SOURCE INFORMATION below:
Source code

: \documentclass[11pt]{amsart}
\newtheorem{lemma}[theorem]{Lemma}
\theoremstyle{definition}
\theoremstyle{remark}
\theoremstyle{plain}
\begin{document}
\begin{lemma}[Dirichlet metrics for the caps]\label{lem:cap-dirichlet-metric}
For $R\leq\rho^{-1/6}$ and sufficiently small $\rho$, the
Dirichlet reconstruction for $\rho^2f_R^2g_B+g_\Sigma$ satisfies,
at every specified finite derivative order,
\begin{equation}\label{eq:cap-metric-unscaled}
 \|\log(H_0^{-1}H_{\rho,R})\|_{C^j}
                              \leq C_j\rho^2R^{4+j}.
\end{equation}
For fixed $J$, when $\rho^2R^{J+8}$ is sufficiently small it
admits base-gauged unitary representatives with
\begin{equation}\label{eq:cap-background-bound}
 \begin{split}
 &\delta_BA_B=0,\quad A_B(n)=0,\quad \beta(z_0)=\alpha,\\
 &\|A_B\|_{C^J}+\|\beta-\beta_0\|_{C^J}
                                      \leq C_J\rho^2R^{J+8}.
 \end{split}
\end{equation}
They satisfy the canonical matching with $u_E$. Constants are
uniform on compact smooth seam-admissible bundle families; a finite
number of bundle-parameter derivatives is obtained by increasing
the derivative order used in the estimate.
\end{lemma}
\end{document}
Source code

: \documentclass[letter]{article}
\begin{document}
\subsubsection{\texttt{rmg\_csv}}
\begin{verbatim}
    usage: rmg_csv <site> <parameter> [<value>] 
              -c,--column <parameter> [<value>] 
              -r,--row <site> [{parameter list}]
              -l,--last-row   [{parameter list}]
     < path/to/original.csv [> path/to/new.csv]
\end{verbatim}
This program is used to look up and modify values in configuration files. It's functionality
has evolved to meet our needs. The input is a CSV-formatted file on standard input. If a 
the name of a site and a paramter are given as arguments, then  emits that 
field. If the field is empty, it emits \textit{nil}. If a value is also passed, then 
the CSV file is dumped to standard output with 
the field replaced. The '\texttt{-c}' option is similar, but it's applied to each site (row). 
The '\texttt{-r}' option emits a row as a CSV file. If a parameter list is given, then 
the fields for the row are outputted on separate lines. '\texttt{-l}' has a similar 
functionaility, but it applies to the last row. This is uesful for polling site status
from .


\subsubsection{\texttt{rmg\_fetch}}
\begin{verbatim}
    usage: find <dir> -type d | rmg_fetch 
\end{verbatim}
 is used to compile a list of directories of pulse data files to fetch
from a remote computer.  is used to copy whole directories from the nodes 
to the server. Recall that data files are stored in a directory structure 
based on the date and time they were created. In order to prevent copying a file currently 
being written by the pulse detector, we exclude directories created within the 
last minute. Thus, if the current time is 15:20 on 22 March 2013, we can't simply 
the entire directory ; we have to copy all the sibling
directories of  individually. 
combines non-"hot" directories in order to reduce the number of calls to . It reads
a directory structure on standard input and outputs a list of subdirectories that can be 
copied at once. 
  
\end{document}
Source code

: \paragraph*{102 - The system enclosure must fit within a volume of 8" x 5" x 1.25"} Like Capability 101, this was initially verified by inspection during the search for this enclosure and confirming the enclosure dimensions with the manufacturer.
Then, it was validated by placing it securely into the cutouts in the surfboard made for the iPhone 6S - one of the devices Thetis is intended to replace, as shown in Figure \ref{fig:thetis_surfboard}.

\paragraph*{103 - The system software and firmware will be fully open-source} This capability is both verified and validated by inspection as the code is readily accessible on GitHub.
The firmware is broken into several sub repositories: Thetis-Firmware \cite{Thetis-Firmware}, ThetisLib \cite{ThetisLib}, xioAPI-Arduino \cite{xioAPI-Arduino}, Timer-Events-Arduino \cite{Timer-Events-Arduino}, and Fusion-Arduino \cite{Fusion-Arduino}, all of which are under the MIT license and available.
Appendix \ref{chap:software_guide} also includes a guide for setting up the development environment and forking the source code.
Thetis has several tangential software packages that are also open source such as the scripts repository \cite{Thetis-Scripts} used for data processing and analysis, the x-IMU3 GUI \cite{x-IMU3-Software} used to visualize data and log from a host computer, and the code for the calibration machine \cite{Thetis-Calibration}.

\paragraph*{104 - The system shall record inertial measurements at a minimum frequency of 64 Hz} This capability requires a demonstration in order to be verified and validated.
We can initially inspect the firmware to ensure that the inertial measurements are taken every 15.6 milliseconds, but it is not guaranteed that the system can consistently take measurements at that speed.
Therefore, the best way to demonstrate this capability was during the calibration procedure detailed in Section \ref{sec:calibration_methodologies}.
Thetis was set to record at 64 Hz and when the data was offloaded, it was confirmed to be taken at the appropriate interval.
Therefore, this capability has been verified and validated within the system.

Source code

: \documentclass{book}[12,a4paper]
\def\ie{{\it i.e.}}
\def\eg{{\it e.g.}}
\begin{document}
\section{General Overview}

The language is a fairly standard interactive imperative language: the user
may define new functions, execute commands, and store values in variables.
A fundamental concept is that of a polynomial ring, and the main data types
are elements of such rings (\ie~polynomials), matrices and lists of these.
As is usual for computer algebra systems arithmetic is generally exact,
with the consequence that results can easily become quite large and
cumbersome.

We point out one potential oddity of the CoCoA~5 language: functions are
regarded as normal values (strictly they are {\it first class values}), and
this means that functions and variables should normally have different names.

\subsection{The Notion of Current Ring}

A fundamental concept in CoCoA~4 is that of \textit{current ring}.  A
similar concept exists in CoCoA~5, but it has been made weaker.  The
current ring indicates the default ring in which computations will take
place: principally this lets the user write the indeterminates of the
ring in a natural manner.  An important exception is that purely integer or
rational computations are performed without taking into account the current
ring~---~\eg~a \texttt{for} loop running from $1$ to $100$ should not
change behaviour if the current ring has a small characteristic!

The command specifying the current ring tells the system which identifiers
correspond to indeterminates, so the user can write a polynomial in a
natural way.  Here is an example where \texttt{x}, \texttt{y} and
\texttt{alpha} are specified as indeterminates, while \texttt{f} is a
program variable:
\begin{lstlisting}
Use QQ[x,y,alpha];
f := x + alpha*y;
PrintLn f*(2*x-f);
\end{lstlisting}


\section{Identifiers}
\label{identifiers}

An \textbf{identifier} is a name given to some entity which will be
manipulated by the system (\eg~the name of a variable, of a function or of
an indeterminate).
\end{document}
End of SOURCE INFORMATION.
GOAL OF THE EXERCISE: Exactly as they stand, set down the lines from the top of the data through the line with "the fields for".

TASK SOLUTION:
Source code

: \documentclass[11pt]{amsart}
\newtheorem{lemma}[theorem]{Lemma}
\theoremstyle{definition}
\theoremstyle{remark}
\theoremstyle{plain}
\begin{document}
\begin{lemma}[Dirichlet metrics for the caps]\label{lem:cap-dirichlet-metric}
For $R\leq\rho^{-1/6}$ and sufficiently small $\rho$, the
Dirichlet reconstruction for $\rho^2f_R^2g_B+g_\Sigma$ satisfies,
at every specified finite derivative order,
\begin{equation}\label{eq:cap-metric-unscaled}
 \|\log(H_0^{-1}H_{\rho,R})\|_{C^j}
                              \leq C_j\rho^2R^{4+j}.
\end{equation}
For fixed $J$, when $\rho^2R^{J+8}$ is sufficiently small it
admits base-gauged unitary representatives with
\begin{equation}\label{eq:cap-background-bound}
 \begin{split}
 &\delta_BA_B=0,\quad A_B(n)=0,\quad \beta(z_0)=\alpha,\\
 &\|A_B\|_{C^J}+\|\beta-\beta_0\|_{C^J}
                                      \leq C_J\rho^2R^{J+8}.
 \end{split}
\end{equation}
They satisfy the canonical matching with $u_E$. Constants are
uniform on compact smooth seam-admissible bundle families; a finite
number of bundle-parameter derivatives is obtained by increasing
the derivative order used in the estimate.
\end{lemma}
\end{document}
Source code

: \documentclass[letter]{article}
\begin{document}
\subsubsection{\texttt{rmg\_csv}}
\begin{verbatim}
    usage: rmg_csv <site> <parameter> [<value>] 
              -c,--column <parameter> [<value>] 
              -r,--row <site> [{parameter list}]
              -l,--last-row   [{parameter list}]
     < path/to/original.csv [> path/to/new.csv]
\end{verbatim}
This program is used to look up and modify values in configuration files. It's functionality
has evolved to meet our needs. The input is a CSV-formatted file on standard input. If a 
the name of a site and a paramter are given as arguments, then  emits that 
field. If the field is empty, it emits \textit{nil}. If a value is also passed, then 
the CSV file is dumped to standard output with 
the field replaced. The '\texttt{-c}' option is similar, but it's applied to each site (row). 
The '\texttt{-r}' option emits a row as a CSV file. If a parameter list is given, then 
the fields for the row are outputted on separate lines. '\texttt{-l}' has a similar 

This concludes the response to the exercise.